● MATERIAL FOR THIS EXERCISE

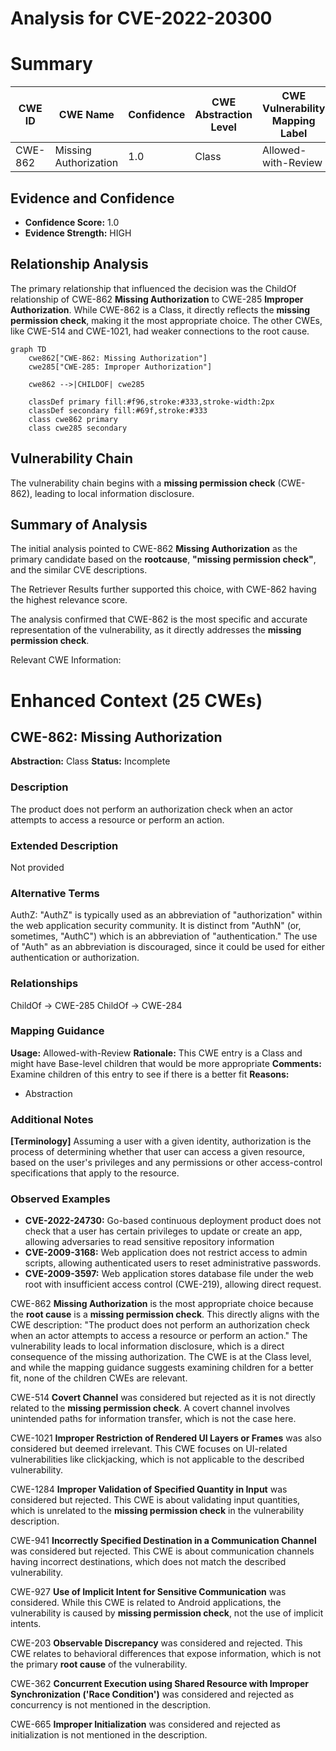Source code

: # Analysis for CVE-2022-20300

# Summary

| CWE ID | CWE Name | Confidence | CWE Abstraction Level | CWE Vulnerability Mapping Label | CWE-Vulnerability Mapping Notes |
|---|---|---|---|---|---|
| CWE-862 | Missing Authorization | 1.0 | Class | Allowed-with-Review | Primary CWE |

## Evidence and Confidence

*   **Confidence Score:** 1.0
*   **Evidence Strength:** HIGH

## Relationship Analysis
The primary relationship that influenced the decision was the ChildOf relationship of CWE-862 **Missing Authorization** to CWE-285 **Improper Authorization**. While CWE-862 is a Class, it directly reflects the **missing permission check**, making it the most appropriate choice. The other CWEs, like CWE-514 and CWE-1021, had weaker connections to the root cause.

```mermaid
graph TD
    cwe862["CWE-862: Missing Authorization"]
    cwe285["CWE-285: Improper Authorization"]

    cwe862 -->|CHILDOF| cwe285

    classDef primary fill:#f96,stroke:#333,stroke-width:2px
    classDef secondary fill:#69f,stroke:#333
    class cwe862 primary
    class cwe285 secondary
```

## Vulnerability Chain
The vulnerability chain begins with a **missing permission check** (CWE-862), leading to local information disclosure.

## Summary of Analysis
The initial analysis pointed to CWE-862 **Missing Authorization** as the primary candidate based on the **rootcause**, **"missing permission check"**, and the similar CVE descriptions.

The Retriever Results further supported this choice, with CWE-862 having the highest relevance score.

The analysis confirmed that CWE-862 is the most specific and accurate representation of the vulnerability, as it directly addresses the **missing permission check**.

Relevant CWE Information:

# Enhanced Context (25 CWEs)

## CWE-862: Missing Authorization
**Abstraction:** Class
**Status:** Incomplete

### Description
The product does not perform an authorization check when an actor attempts to access a resource or perform an action.

### Extended Description
Not provided

### Alternative Terms
AuthZ: "AuthZ" is typically used as an abbreviation of "authorization" within the web application security community. It is distinct from "AuthN" (or, sometimes, "AuthC") which is an abbreviation of "authentication." The use of "Auth" as an abbreviation is discouraged, since it could be used for either authentication or authorization.

### Relationships
ChildOf -> CWE-285
ChildOf -> CWE-284

### Mapping Guidance
**Usage:** Allowed-with-Review
**Rationale:** This CWE entry is a Class and might have Base-level children that would be more appropriate
**Comments:** Examine children of this entry to see if there is a better fit
**Reasons:**
- Abstraction


### Additional Notes
**[Terminology]** Assuming a user with a given identity, authorization is the process of determining whether that user can access a given resource, based on the user's privileges and any permissions or other access-control specifications that apply to the resource.



### Observed Examples
- **CVE-2022-24730:** Go-based continuous deployment product does not check that a user has certain privileges to update or create an app, allowing adversaries to read sensitive repository information
- **CVE-2009-3168:** Web application does not restrict access to admin scripts, allowing authenticated users to reset administrative passwords.
- **CVE-2009-3597:** Web application stores database file under the web root with insufficient access control (CWE-219), allowing direct request.

CWE-862 **Missing Authorization** is the most appropriate choice because the **root cause** is a **missing permission check**. This directly aligns with the CWE description: "The product does not perform an authorization check when an actor attempts to access a resource or perform an action." The vulnerability leads to local information disclosure, which is a direct consequence of the missing authorization. The CWE is at the Class level, and while the mapping guidance suggests examining children for a better fit, none of the children CWEs are relevant.

CWE-514 **Covert Channel** was considered but rejected as it is not directly related to the **missing permission check**. A covert channel involves unintended paths for information transfer, which is not the case here.

CWE-1021 **Improper Restriction of Rendered UI Layers or Frames** was also considered but deemed irrelevant. This CWE focuses on UI-related vulnerabilities like clickjacking, which is not applicable to the described vulnerability.

CWE-1284 **Improper Validation of Specified Quantity in Input** was considered but rejected. This CWE is about validating input quantities, which is unrelated to the **missing permission check** in the vulnerability description.

CWE-941 **Incorrectly Specified Destination in a Communication Channel** was considered but rejected. This CWE is about communication channels having incorrect destinations, which does not match the described vulnerability.

CWE-927 **Use of Implicit Intent for Sensitive Communication** was considered. While this CWE is related to Android applications, the vulnerability is caused by **missing permission check**, not the use of implicit intents.

CWE-203 **Observable Discrepancy** was considered and rejected. This CWE relates to behavioral differences that expose information, which is not the primary **root cause** of the vulnerability.

CWE-362 **Concurrent Execution using Shared Resource with Improper Synchronization ('Race Condition')** was considered and rejected as concurrency is not mentioned in the description.

CWE-665 **Improper Initialization** was considered and rejected as initialization is not mentioned in the description.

● AIM OF THE TASK
Look for the word "perform" in the data, then return every line that contains it.

● SOLUTION BELOW
The product does not perform an authorization check when an actor attempts to access a resource or perform an action.
CWE-862 **Missing Authorization** is the most appropriate choice because the **root cause** is a **missing permission check**. This directly aligns with the CWE description: "The product does not perform an authorization check when an actor attempts to access a resource or perform an action." The vulnerability leads to local information disclosure, which is a direct consequence of the missing authorization. The CWE is at the Class level, and while the mapping guidance suggests examining children for a better fit, none of the children CWEs are relevant.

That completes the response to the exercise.